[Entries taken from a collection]

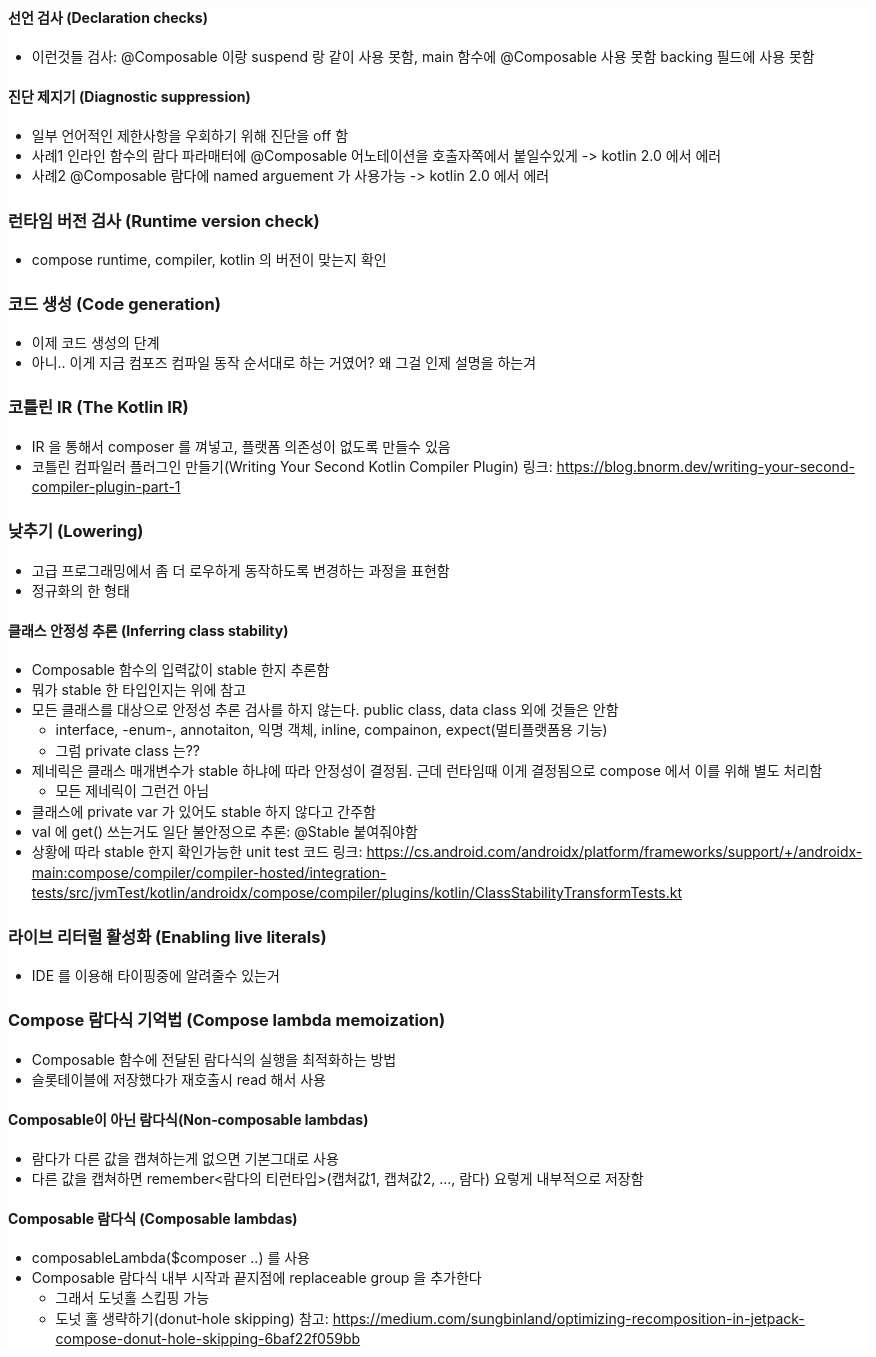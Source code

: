 #### 선언 검사 (Declaration checks)
- 이런것들 검사: @Composable 이랑 suspend 랑 같이 사용 못함, main 함수에 @Composable 사용 못함 backing 필드에 사용 못함

#### 진단 제지기 (Diagnostic suppression)
- 일부 언어적인 제한사항을 우회하기 위해 진단을 off 함
- 사례1 인라인 함수의 람다 파라매터에 @Composable 어노테이션을 호출자쪽에서 붙일수있게 -> kotlin 2.0 에서 에러
- 사례2 @Composable 람다에 named arguement 가 사용가능 -> kotlin 2.0 에서 에러

### 런타임 버전 검사 (Runtime version check)
- compose runtime, compiler, kotlin 의 버전이 맞는지 확인

### 코드 생성 (Code generation)
- 이제 코드 생성의 단계
- 아니.. 이게 지금 컴포즈 컴파일 동작 순서대로 하는 거였어? 왜 그걸 인제 설명을 하는겨

### 코틀린 IR (The Kotlin IR)
- IR 을 통해서 composer 를 껴넣고, 플랫폼 의존성이 없도록 만들수 있음
- 코틀린 컴파일러 플러그인 만들기(Writing Your Second Kotlin Compiler Plugin) 링크: https://blog.bnorm.dev/writing-your-second-compiler-plugin-part-1

### 낮추기 (Lowering)
- 고급 프로그래밍에서 좀 더 로우하게 동작하도록 변경하는 과정을 표현함
- 정규화의 한 형태

#### 클래스 안정성 추론 (Inferring class stability)
- Composable 함수의 입력값이 stable 한지 추론함
- 뭐가 stable 한 타입인지는 위에 참고
- 모든 클래스를 대상으로 안정성 추론 검사를 하지 않는다. public class, data class 외에 것들은 안함
  - interface, -enum-, annotaiton, 익명 객체, inline, compainon, expect(멀티플랫폼용 기능) 
  - 그럼 private class 는??
- 제네릭은 클래스 매개변수가 stable 하냐에 따라 안정성이 결정됨. 근데 런타임때 이게 결정됨으로 compose 에서 이를 위해 별도 처리함
  - 모든 제네릭이 그런건 아님
- 클래스에 private var 가 있어도 stable 하지 않다고 간주함
- val 에 get() 쓰는거도 일단 불안정으로 추론: @Stable 붙여줘야함
- 상황에 따라 stable 한지 확인가능한 unit test 코드 링크: https://cs.android.com/androidx/platform/frameworks/support/+/androidx-main:compose/compiler/compiler-hosted/integration-tests/src/jvmTest/kotlin/androidx/compose/compiler/plugins/kotlin/ClassStabilityTransformTests.kt

### 라이브 리터럴 활성화 (Enabling live literals)
- IDE 를 이용해 타이핑중에 알려줄수 있는거

### Compose 람다식 기억법 (Compose lambda memoization)
- Composable 함수에 전달된 람다식의 실행을 최적화하는 방법
- 슬롯테이블에 저장했다가 재호출시 read 해서 사용

#### Composable이 아닌 람다식(Non‐composable lambdas)
- 람다가 다른 값을 캡쳐하는게 없으면 기본그대로 사용
- 다른 값을 캡쳐하면 remember<람다의 티런타입>(캡쳐값1, 캡쳐값2, ..., 람다) 요렇게 내부적으로 저장함

#### Composable 람다식 (Composable lambdas)
- composableLambda($composer ..) 를 사용
- Composable 람다식 내부 시작과 끝지점에 replaceable group 을 추가한다
  - 그래서 도넛홀 스킵핑 가능
  - 도넛 홀 생략하기(donut‐hole skipping) 참고: https://medium.com/sungbinland/optimizing-recomposition-in-jetpack-compose-donut-hole-skipping-6baf22f059bb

• Exercise instructions: Pull every line containing the word "lambdas" out of the entries above.

• Solution for this problem:
#### Composable이 아닌 람다식(Non‐composable lambdas)
#### Composable 람다식 (Composable lambdas)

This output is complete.